If Virginia, Ohio, Florida, and other states had gone in a different direction on November 7th, yesterday would have been the first day of President Mitt Romney's term, and Republicans would have been on the road to repealing Obamacare, approving the Keystone pipeline, sanctioning China, and implementing the Ryan plan.
As it stands, the combination of changing demographics and a good-enough economy gave President Obama a solid win, and another four years in the White House.
For some Republicans, this defeat is an opportunity to reevaluate the party's message and better appeal to key demographics like Latinos and women. Others have taken a different approach. Instead of changing their posture or reevaluating their policies, these Republicans are making a push to change the rules, so they can have their cake (win the next election) and eat it too (keep their Tea Party policies). Here's the Associated Press with more:
From Wisconsin to Pennsylvania, GOP officials who control legislatures in states that supported President Barack Obama are considering changing state laws that give the winner of a state's popular vote all of its Electoral College votes, too. Instead, these officials want Electoral College votes to be divided proportionally, a move that could transform the way the country elects its president.

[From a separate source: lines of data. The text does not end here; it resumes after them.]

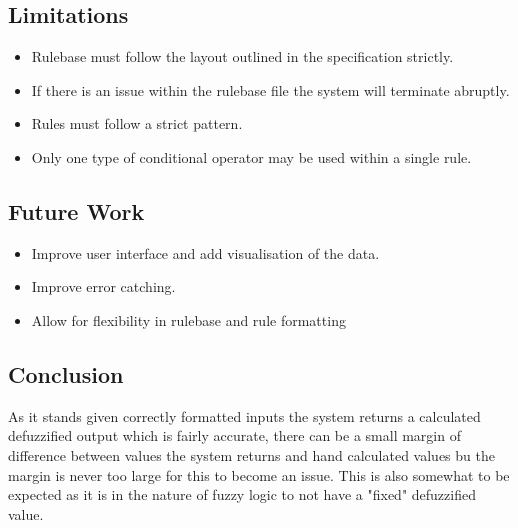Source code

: \documentclass{article}
\begin{document}
\subsection{Limitations}
\begin{itemize}
  \item Rulebase must follow the layout outlined in the specification strictly.
  \item If there is an issue within the rulebase file the system will terminate abruptly.
  \item Rules must follow a strict pattern.
  \item Only one type of conditional operator may be used within a single rule.
\end{itemize}
\subsection{Future Work}
\begin{itemize}
  \item Improve user interface and add visualisation of the data.
  \item Improve error catching.
  \item Allow for flexibility in rulebase and rule formatting
\end{itemize}

\subsection{Conclusion}
As it stands given correctly formatted inputs the system returns a calculated defuzzified output which is fairly accurate, there can be a small margin of difference between values the system returns and hand calculated values bu the margin is never too large for this to become an issue. This is also somewhat to be expected as it is in the nature of fuzzy logic to not have a "fixed" defuzzified value.
\end{document}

Republican National Committee Chairman Reince Priebus endorsed the idea this week, and other Republican leaders support it, too, suggesting that the effort may be gaining momentum. There are other signs that Republican state legislators, governors and veteran political strategists are seriously considering making the shift as the GOP looks to rebound from presidential candidate Mitt Romney's Electoral College shellacking and the demographic changes that threaten the party's long-term political prospects.
This would take the existing malapportionment of our political system-rural states have more representation relative to their populations-and amplify it by an incredible extent. A state like Pennsylvania would move from reliably Democratic to solidly Republican, since the majority of voters are packed into a small number of urban congressional districts. It's a full-scale assault on the principle of "one person, one vote."

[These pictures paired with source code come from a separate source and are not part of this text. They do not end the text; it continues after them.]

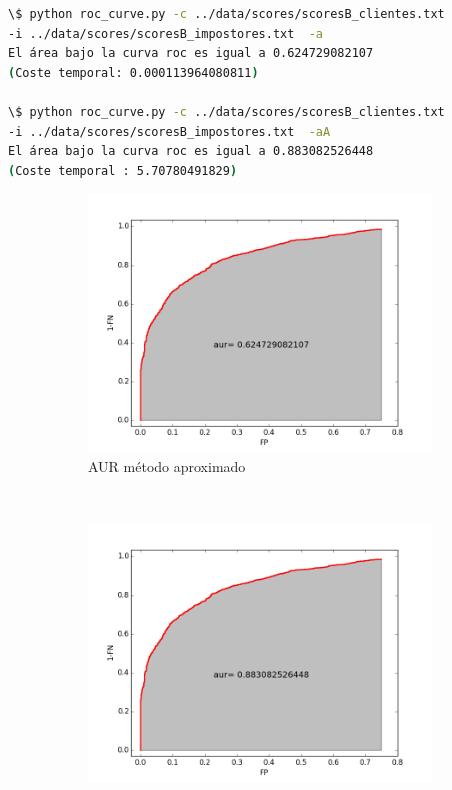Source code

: \begin{lstlisting}[language=bash,label=roc:aur,caption=Calculo del área bajo la curva ROC para sistemas biométricos]
\$ python roc_curve.py -c ../data/scores/scoresB_clientes.txt 
-i ../data/scores/scoresB_impostores.txt  -a       
El área bajo la curva roc es igual a 0.624729082107 
(Coste temporal: 0.000113964080811)

\$ python roc_curve.py -c ../data/scores/scoresB_clientes.txt 
-i ../data/scores/scoresB_impostores.txt  -aA
El área bajo la curva roc es igual a 0.883082526448 
(Coste temporal : 5.70780491829)
\end{lstlisting}

\begin{figure}[ht]
    \centering
        \begin{subfigure}[b]{0.5\textwidth}
                \centering
                \includegraphics[scale=0.4]{../roc/outputs/aurB_metodo1.png}
                \caption{AUR método aproximado}
                \label{fig:aurAprox}
        \end{subfigure}%
        ~ 
        \begin{subfigure}[b]{0.5\textwidth}
                \centering
                \includegraphics[scale=0.4]{../roc/outputs/aurB_metodo2.png}

\end{subfigure}
\end{figure}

If implemented on a large scale, this scheme would result in mass disenfranchisement, and rival Jim Crow in the number of people it (effectively) removed from the electoral process. And given the states in question-Virginia, Pennsylvania, Wisconsin, and Michigan-a large number of those disenfranchised would be African Americans. In Virginia, for example, Obama received more than 300,000 votes from Richmond, Norfolk, Hampton, Portsmouth, Suffolk and Newport News-urban areas with large black populations.

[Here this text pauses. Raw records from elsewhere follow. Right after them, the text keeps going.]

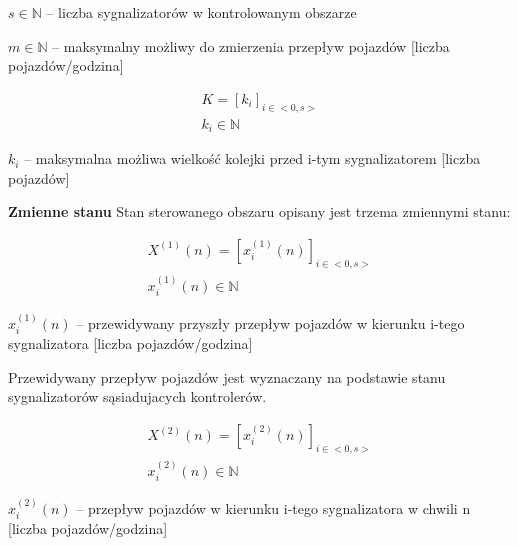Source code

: \begin{math} s \in \mathbb{N} \end{math} \textrm{ -- liczba sygnalizatorów w kontrolowanym obszarze}

\begin{math} m \in \mathbb{N} \end{math} \textrm{ -- maksymalny możliwy do zmierzenia przepływ pojazdów [liczba pojazdów/godzina]}

\begin{equation}
	\begin{array}{c}
		K = \left[ k_{i} \right]_{i \in <0,s>}\\
		k_{i} \in \mathbb{N}
	\end{array}
\end{equation}

\begin{math} k_{i} \end{math} \textrm{ -- maksymalna możliwa wielkość kolejki przed i-tym sygnalizatorem [liczba pojazdów]}

\vspace{1.5cm}
\textbf{Zmienne stanu}
Stan sterowanego obszaru opisany jest trzema zmiennymi stanu:
\vspace{0.5cm}

\begin{equation}
	\begin{array}{c}
		X^{(1)} (n) = \left[ x^{(1)}_{i} (n) \right]_{i \in <0,s>}\\
		x^{(1)}_{i} (n) \in \mathbb{N}
	\end{array}
\end{equation}

\begin{math} x^{(1)}_{i} (n) \end{math} \textrm{ -- przewidywany przyszły przepływ pojazdów w kierunku i-tego sygnalizatora [liczba pojazdów/godzina]}

Przewidywany przepływ pojazdów jest wyznaczany na podstawie stanu sygnalizatorów sąsiadujacych kontrolerów.

\begin{equation}
	\begin{array}{c}
		X^{(2)} (n) = \left[ x^{(2)}_{i} (n) \right]_{i \in <0,s>}\\
		x^{(2)}_{i} (n) \in \mathbb{N}
	\end{array}
\end{equation}

\begin{math} x^{(2)}_{i} (n) \end{math} \textrm{ -- przepływ pojazdów w kierunku i-tego sygnalizatora w chwili n [liczba pojazdów/godzina]}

These votes put Obama over the top and, in the current system, gave him all 13 of Virginia's electoral votes. But under the alternative scheme proposed by Republicans, Obama would win just 3 electoral votes, even as he won 51 percent of the popular vote-all because these cities (and those voters) are packed into a handful of congressional districts.
In a single move, Republicans would have diluted the voting strength of African Americans-making their overwhelming support irrelevant to Democratic chances-and tilted the field towards rural whites. And this would be true in every state where Republicans made this move.
Indeed, if you need a reason for why this probably won't happen, it's the massive political backlash that would come from rigging the electoral system to deprive nonwhites and urban dwellers of political power. Still, it tells you something important about the current Republican Party that-when it comes to winning elections-it's more interested in changing the game than changing its policies.